The gossips made many plans for him and indulged in many surmises as to what he would do; but he merely engaged the services of an old woman as domestic, and lived on quietly as before. Perhaps he grew a little morbid after this bereavement and clung more closely to his lonely hearth.
This would not be strange. Those who dwell among shadows become ill at ease away from them. Helen was the first to discover this tendency, and to note that he was not rallying as she had hoped he would. He rarely sought their house except by invitation, and then often lapsed into silences which he broke with an evident effort. He never uttered a word of complaint or consciously appealed for sympathy, but was slowly yielding to the steady pressure of sadness which had almost been his heritage. She would have been less than woman if, recalling the past and knowing so well the unsatisfied love in his heart, she had not felt for him daily a larger and deeper commiseration. When the early March winds rattled the casements, or drove the sleety rain against the windows, she saw him in fancy sitting alone brooding, always brooding.
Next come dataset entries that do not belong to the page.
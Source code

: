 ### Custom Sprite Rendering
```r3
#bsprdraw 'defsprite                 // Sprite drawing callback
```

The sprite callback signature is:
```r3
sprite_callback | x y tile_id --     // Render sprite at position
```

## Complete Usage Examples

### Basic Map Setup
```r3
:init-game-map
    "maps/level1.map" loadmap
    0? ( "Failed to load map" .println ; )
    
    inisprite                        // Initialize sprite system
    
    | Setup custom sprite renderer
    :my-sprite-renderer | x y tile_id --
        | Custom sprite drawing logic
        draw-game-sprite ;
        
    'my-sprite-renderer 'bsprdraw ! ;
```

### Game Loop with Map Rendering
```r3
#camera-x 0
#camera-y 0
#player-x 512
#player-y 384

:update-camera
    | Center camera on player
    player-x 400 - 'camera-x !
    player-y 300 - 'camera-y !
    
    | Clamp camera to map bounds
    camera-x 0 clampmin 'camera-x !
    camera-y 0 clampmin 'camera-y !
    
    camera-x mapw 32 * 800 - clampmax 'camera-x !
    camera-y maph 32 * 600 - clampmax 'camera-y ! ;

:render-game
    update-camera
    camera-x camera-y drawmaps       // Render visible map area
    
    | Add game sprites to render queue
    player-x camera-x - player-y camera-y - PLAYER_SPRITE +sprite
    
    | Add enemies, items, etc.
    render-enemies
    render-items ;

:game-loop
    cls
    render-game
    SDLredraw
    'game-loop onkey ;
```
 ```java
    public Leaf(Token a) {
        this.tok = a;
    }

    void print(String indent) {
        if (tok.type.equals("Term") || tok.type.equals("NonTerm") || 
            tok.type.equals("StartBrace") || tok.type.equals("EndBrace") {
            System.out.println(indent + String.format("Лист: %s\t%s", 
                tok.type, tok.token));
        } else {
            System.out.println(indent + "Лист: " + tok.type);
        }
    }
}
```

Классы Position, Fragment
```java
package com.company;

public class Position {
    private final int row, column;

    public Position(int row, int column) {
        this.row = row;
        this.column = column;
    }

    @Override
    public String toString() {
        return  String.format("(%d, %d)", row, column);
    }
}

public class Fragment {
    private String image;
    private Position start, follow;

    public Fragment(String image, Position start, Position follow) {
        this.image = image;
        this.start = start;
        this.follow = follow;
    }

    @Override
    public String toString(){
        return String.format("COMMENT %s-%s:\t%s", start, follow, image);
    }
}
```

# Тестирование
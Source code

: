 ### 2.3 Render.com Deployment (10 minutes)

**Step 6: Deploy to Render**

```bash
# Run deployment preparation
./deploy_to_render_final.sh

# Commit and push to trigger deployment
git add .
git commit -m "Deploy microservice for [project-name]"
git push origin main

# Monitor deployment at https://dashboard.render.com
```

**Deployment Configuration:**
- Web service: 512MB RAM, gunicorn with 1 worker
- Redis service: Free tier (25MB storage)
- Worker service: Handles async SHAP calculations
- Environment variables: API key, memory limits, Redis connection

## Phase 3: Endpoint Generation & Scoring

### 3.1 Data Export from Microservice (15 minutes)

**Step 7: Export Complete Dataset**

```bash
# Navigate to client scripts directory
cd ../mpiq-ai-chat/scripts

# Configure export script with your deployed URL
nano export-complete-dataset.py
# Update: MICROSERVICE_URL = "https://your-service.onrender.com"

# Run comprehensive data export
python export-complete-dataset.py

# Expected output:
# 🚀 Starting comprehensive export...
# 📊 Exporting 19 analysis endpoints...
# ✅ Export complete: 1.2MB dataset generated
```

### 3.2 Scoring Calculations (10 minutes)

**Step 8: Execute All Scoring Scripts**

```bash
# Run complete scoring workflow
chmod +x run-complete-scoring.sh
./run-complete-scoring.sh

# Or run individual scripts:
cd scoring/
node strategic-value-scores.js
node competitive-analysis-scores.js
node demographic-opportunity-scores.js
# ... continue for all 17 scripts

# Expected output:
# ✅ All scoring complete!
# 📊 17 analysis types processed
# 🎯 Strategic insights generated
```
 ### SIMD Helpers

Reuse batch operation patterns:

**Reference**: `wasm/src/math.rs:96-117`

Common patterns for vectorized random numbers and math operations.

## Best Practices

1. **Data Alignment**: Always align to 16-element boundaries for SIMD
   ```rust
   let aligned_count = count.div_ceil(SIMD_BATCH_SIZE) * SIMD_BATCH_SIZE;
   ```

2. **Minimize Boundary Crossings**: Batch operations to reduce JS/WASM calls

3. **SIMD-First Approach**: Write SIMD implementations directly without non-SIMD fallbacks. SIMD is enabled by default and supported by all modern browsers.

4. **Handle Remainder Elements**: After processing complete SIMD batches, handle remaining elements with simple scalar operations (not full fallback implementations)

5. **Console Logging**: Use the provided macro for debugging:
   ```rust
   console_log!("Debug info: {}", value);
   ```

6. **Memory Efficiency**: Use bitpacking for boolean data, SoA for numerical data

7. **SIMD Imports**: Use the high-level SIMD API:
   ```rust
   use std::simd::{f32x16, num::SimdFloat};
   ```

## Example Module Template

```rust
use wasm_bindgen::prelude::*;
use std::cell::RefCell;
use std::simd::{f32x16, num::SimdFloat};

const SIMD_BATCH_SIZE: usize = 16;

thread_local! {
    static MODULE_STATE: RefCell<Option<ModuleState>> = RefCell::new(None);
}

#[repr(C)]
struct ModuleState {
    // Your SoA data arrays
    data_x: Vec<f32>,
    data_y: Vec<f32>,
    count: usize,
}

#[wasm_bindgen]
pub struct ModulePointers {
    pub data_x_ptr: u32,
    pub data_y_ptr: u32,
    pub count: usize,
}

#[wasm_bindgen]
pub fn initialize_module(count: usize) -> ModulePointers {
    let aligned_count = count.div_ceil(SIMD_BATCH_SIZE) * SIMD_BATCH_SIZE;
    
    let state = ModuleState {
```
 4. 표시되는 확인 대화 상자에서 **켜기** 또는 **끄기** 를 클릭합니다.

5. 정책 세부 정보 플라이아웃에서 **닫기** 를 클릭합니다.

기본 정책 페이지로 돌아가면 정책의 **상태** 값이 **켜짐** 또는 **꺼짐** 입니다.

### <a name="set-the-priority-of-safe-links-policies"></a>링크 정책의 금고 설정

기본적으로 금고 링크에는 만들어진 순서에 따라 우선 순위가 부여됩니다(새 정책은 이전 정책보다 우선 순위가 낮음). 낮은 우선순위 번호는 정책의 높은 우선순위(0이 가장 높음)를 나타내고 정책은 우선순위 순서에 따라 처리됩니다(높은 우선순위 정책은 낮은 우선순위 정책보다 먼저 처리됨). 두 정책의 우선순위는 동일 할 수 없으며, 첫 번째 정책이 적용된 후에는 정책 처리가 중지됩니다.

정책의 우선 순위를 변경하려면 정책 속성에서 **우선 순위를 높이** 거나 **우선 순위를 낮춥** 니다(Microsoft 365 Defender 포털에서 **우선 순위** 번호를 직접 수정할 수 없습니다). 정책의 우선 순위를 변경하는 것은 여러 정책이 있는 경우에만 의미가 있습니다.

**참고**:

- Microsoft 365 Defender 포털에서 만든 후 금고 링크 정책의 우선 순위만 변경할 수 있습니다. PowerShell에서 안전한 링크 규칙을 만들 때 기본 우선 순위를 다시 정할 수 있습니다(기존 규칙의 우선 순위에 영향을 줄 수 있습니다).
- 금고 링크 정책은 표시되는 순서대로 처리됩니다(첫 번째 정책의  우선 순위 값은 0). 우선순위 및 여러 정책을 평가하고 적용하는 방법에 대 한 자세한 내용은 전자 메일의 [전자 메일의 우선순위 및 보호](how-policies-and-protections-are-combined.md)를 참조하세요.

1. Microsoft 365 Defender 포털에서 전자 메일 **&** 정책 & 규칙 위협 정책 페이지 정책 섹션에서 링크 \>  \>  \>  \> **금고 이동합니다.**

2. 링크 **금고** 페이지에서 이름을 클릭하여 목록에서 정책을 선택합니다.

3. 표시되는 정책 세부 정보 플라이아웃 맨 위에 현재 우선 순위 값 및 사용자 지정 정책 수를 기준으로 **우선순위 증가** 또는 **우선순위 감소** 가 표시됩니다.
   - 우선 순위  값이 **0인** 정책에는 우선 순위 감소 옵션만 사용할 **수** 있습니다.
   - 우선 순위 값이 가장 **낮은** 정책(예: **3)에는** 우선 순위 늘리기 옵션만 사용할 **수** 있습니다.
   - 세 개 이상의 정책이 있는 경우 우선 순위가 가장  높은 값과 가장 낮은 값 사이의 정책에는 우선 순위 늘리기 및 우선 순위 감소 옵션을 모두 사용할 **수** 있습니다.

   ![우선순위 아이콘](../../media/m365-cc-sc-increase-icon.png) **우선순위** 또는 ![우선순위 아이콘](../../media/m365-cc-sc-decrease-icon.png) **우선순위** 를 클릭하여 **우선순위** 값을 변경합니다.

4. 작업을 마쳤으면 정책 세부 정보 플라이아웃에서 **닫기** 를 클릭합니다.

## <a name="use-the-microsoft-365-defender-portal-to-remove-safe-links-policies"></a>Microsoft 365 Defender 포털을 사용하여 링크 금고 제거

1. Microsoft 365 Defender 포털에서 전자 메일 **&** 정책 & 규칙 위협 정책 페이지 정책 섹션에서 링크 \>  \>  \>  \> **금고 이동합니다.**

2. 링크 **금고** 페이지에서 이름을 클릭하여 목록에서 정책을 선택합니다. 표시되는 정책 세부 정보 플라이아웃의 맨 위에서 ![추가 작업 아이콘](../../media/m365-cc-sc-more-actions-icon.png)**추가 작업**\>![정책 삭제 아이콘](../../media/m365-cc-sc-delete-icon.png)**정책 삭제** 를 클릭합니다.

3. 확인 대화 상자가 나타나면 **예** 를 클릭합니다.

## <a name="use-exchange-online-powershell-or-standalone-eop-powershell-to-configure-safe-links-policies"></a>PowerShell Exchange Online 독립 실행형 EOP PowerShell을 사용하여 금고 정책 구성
One day she asked abruptly, “Hobart, what are you thinking about so deeply when you are looking at the fire?”
A slow, deep flush came into his face, and he hesitated in his answer. At last he said, “I fear I’m getting into a bad mood, and think I must do something decided. Well, for one thing, the continuance of this war weighs upon my spirit. Men are getting so scarce that I believe they will take me in some capacity. Now that mother is not here, I think I ought to go.”
“Oh, Hobart, we would miss you so!” she faltered.
He looked up with a smile. “Yes, Helen, I think you would—not many others, though. You have become so brave and strong that you do not need me any more.”